Sunday 3 October 2010

NIMBY Maths

The Labour government did their level best to keep new construction to a minimum, although the hard core NIMBYs still complained bitterly that 45,000 new houses had been built on previously undeveloped land in ten years (that's an addition of about 0.2% of the total UK housing stock), which, by some miracle of NIMBY maths used up 30,000 acres of land.

This sits uneasily with the fact that modern build densities are around ten or fifteen homes per acre, so either about 400,000 new homes were built on greenfield land; or those additional 45,000 houses used up 4,000 acres. One or the other, not both, and the former seems to be more likely.
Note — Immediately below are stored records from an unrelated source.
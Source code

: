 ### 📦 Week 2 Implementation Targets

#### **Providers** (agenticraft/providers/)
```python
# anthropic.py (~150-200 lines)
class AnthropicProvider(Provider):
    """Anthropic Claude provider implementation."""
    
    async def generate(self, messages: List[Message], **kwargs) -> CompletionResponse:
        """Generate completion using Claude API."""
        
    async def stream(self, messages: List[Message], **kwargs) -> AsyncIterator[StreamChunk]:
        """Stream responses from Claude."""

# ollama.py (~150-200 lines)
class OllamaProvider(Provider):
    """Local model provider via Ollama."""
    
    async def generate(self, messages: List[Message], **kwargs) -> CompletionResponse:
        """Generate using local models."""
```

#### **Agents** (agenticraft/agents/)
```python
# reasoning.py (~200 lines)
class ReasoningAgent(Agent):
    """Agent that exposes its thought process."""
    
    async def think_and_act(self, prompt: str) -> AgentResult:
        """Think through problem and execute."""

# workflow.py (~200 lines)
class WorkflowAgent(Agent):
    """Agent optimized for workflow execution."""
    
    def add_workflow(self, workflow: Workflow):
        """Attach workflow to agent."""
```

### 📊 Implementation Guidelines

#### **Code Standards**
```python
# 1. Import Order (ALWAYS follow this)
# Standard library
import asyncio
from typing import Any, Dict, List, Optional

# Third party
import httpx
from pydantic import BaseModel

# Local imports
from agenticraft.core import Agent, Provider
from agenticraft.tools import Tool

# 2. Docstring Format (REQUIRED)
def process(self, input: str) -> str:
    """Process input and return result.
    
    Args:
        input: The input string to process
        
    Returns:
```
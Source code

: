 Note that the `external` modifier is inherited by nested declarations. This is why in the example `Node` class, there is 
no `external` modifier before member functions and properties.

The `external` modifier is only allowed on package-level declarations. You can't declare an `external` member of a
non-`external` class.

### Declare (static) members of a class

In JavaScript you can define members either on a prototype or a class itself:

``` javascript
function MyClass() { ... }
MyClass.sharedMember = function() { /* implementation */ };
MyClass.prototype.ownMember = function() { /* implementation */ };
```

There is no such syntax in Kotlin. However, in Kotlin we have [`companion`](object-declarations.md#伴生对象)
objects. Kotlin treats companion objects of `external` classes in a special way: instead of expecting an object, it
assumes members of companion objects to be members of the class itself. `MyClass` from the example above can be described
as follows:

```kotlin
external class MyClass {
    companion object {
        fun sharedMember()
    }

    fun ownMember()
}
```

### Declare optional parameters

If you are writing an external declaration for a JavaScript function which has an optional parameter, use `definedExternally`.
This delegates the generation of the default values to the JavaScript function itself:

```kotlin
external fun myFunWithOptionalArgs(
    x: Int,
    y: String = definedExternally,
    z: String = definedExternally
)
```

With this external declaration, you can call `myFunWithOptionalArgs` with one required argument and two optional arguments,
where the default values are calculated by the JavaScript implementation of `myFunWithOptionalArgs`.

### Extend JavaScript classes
By a further miracle of NIMBY DoubleThink, they want as little land to be used as possible; but when builders respond by cramming in loads of houses with small gardens, the NIMBYs then say "We told you so! New houses are rubbish because their gardens are so small! We'd have been better off not building them at all! Young families should live in tents, or move abroad and wait patiently until an existing house comes up for sale, just like we did when we were young!"

To put that all in perspective, if it is true that 30,000 acres of greenfield land were used up, that means that developed areas increased by half a per cent over ten years, which is hardly dramatic; or alternatively that 0.06% of hitherto undeveloped land was built on which is within the bounds of statistical error.

Of course, if the NIMBYs see land as somehow part of our common heritage, then would it not be fair to levy some sort of user charge on those who use it for their own selfish purposes, i.e. having a roof over their heads..?

Just sayin', is all.

2 comments:

Onus Probandy said...

I've often thought, when driving through the country, that the odd house dotted here and there is actually an enhancement to the scenery.

The problem therefore, as you intimate here, is one of the NIMBYs own creation: they won't let any greenbelt land be used for housing, when in fact the same number of houses spread over a larger area would be an improvement rather than an eyesore.

Mark Wadsworth said...

OP: "the same number of houses spread over a larger area would be an improvement rather than an eyesore."

That's a good way of putting it. I must remember that.